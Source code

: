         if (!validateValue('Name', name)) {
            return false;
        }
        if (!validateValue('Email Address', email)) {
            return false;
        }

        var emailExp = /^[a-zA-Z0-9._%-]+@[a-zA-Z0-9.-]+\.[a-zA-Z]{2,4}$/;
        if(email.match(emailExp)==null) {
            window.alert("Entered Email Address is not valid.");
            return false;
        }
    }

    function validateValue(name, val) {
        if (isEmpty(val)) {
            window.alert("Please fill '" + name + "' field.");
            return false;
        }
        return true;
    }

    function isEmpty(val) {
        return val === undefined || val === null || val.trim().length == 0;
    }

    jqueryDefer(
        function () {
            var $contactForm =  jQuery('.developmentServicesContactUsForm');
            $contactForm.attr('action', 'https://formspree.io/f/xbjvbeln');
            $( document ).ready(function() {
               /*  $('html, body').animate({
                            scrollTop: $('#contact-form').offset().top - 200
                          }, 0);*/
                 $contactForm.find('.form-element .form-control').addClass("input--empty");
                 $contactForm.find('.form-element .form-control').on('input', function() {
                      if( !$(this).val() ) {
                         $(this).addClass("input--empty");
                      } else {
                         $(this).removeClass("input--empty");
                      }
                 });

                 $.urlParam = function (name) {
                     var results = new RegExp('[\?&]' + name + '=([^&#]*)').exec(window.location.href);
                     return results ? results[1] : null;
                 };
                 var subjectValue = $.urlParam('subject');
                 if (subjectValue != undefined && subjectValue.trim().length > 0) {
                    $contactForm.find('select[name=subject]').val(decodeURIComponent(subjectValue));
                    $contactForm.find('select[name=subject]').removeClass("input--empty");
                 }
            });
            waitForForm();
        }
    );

########################################

All of the material must be given again without any change.

Source code

:         if (!validateValue('Name', name)) {
            return false;
        }
        if (!validateValue('Email Address', email)) {
            return false;
        }

        var emailExp = /^[a-zA-Z0-9._%-]+@[a-zA-Z0-9.-]+\.[a-zA-Z]{2,4}$/;
        if(email.match(emailExp)==null) {
            window.alert("Entered Email Address is not valid.");
            return false;
        }
    }

    function validateValue(name, val) {
        if (isEmpty(val)) {
            window.alert("Please fill '" + name + "' field.");
            return false;
        }
        return true;
    }

    function isEmpty(val) {
        return val === undefined || val === null || val.trim().length == 0;
    }

    jqueryDefer(
        function () {
            var $contactForm =  jQuery('.developmentServicesContactUsForm');
            $contactForm.attr('action', 'https://formspree.io/f/xbjvbeln');
            $( document ).ready(function() {
               /*  $('html, body').animate({
                            scrollTop: $('#contact-form').offset().top - 200
                          }, 0);*/
                 $contactForm.find('.form-element .form-control').addClass("input--empty");
                 $contactForm.find('.form-element .form-control').on('input', function() {
                      if( !$(this).val() ) {
                         $(this).addClass("input--empty");
                      } else {
                         $(this).removeClass("input--empty");
                      }
                 });

                 $.urlParam = function (name) {
                     var results = new RegExp('[\?&]' + name + '=([^&#]*)').exec(window.location.href);
                     return results ? results[1] : null;
                 };
                 var subjectValue = $.urlParam('subject');
                 if (subjectValue != undefined && subjectValue.trim().length > 0) {
                    $contactForm.find('select[name=subject]').val(decodeURIComponent(subjectValue));
                    $contactForm.find('select[name=subject]').removeClass("input--empty");
                 }
            });
            waitForForm();
        }
    );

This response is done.